§ AIM OF THE EXERCISE
Filter the records below, keeping only lines with the string "graphs".
* * * * * * *
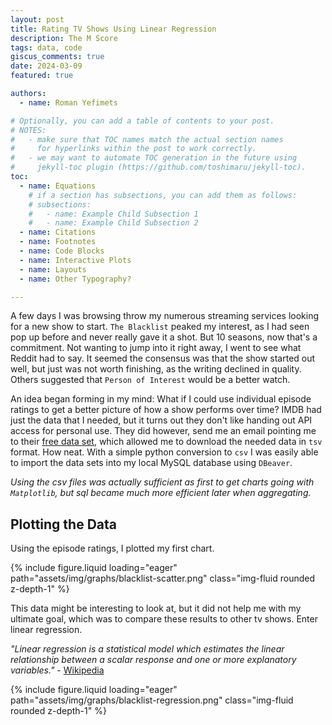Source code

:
 ```yaml
---
layout: post
title: Rating TV Shows Using Linear Regression
description: The M Score
tags: data, code
giscus_comments: true
date: 2024-03-09
featured: true

authors:
  - name: Roman Yefimets

# Optionally, you can add a table of contents to your post.
# NOTES:
#   - make sure that TOC names match the actual section names
#     for hyperlinks within the post to work correctly.
#   - we may want to automate TOC generation in the future using
#     jekyll-toc plugin (https://github.com/toshimaru/jekyll-toc).
toc:
  - name: Equations
    # if a section has subsections, you can add them as follows:
    # subsections:
    #   - name: Example Child Subsection 1
    #   - name: Example Child Subsection 2
  - name: Citations
  - name: Footnotes
  - name: Code Blocks
  - name: Interactive Plots
  - name: Layouts
  - name: Other Typography?

---
```


A few days I was browsing throw my numerous streaming services looking for a new show to start. `The Blacklist` peaked my interest, as I had seen pop up before and never really gave it a shot. But 10 seasons, now that's a commitment. Not wanting to jump into it right away, I went to see what Reddit had to say. It seemed the consensus was that the show started out well, but just was not worth finishing, as the writing declined in quality. Others suggested that `Person of Interest` would be a better watch. 

An idea began forming in my mind: What if I could use individual episode ratings to get a better picture of how a show performs over time? IMDB had just the data that I needed, but it turns out they don't like handing out API access for personal use. They did however, send me an email pointing me to their [free data set](https://datasets.imdbws.com/), which allowed me to download the needed data in `tsv` format. How neat. With a simple python conversion to `csv` I was easily able to import the data sets into my local MySQL database using `DBeaver`.  

*Using the csv files was actually sufficient as first to get charts going with `Matplotlib`, but sql became much more efficient later when aggregating.*

## Plotting the Data

Using the episode ratings, I plotted my first chart.

{% include figure.liquid loading="eager" path="assets/img/graphs/blacklist-scatter.png" class="img-fluid rounded z-depth-1" %} 

This data might be interesting to look at, but it did not help me with my ultimate goal, which was to compare these results to other tv shows. Enter linear regression.

*"Linear regression is a statistical model which estimates the linear relationship between a scalar response and one or more explanatory variables."* - [Wikipedia](https://en.wikipedia.org/wiki/Linear_regression)

{% include figure.liquid loading="eager" path="assets/img/graphs/blacklist-regression.png" class="img-fluid rounded z-depth-1" %} 
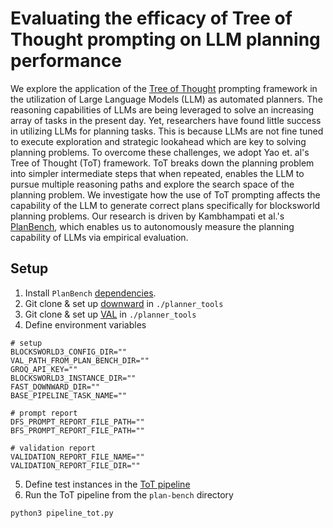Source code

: # Evaluating the efficacy of Tree of Thought prompting on LLM planning performance

We explore the application of the [Tree of Thought](https://arxiv.org/abs/2305.10601) prompting framework in the utilization of Large Language Models (LLM) as automated planners. The reasoning capabilities of LLMs are being leveraged to solve an increasing array of tasks in the present day. Yet, researchers have found little success in utilizing LLMs for planning tasks. This is because LLMs are not fine tuned to execute exploration and strategic lookahead which are key to solving planning problems. To overcome these challenges, we adopt Yao et. al's Tree of Thought (ToT) framework. ToT breaks down the planning problem into simpler intermediate steps that when repeated, enables the LLM to pursue multiple reasoning paths and explore the search space of the planning problem. We investigate how the use of ToT prompting affects the capability of the LLM to generate correct plans specifically for blocksworld planning problems. Our research is driven by Kambhampati et al.'s [PlanBench](https://arxiv.org/abs/2206.10498), which enables us to autonomously measure the planning capability of LLMs via empirical evaluation.

## Setup

1. Install `PlanBench` [dependencies](./plan-bench/README.md).
2. Git clone & set up [downward](https://github.com/aibasel/downward/blob/main/BUILD.md) in `./planner_tools`
3. Git clone & set up [VAL](https://github.com/KCL-Planning/VAL) in `./planner_tools`
4. Define environment variables

```
# setup
BLOCKSWORLD3_CONFIG_DIR=""
VAL_PATH_FROM_PLAN_BENCH_DIR=""
GROQ_API_KEY=""
BLOCKSWORLD3_INSTANCE_DIR=""
FAST_DOWNWARD_DIR=""
BASE_PIPELINE_TASK_NAME=""

# prompt report
DFS_PROMPT_REPORT_FILE_PATH=""
BFS_PROMPT_REPORT_FILE_PATH=""

# validation report
VALIDATION_REPORT_FILE_NAME=""
VALIDATION_REPORT_FILE_DIR=""
```

5. Define test instances in the [ToT pipeline](./plan-bench/pipeline_tot.py)
6. Run the ToT pipeline from the `plan-bench` directory

```sh
python3 pipeline_tot.py
```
* * * * * * *
§ COMPLETED EXERCISE
{% include figure.liquid loading="eager" path="assets/img/graphs/blacklist-scatter.png" class="img-fluid rounded z-depth-1" %} 
{% include figure.liquid loading="eager" path="assets/img/graphs/blacklist-regression.png" class="img-fluid rounded z-depth-1" %} 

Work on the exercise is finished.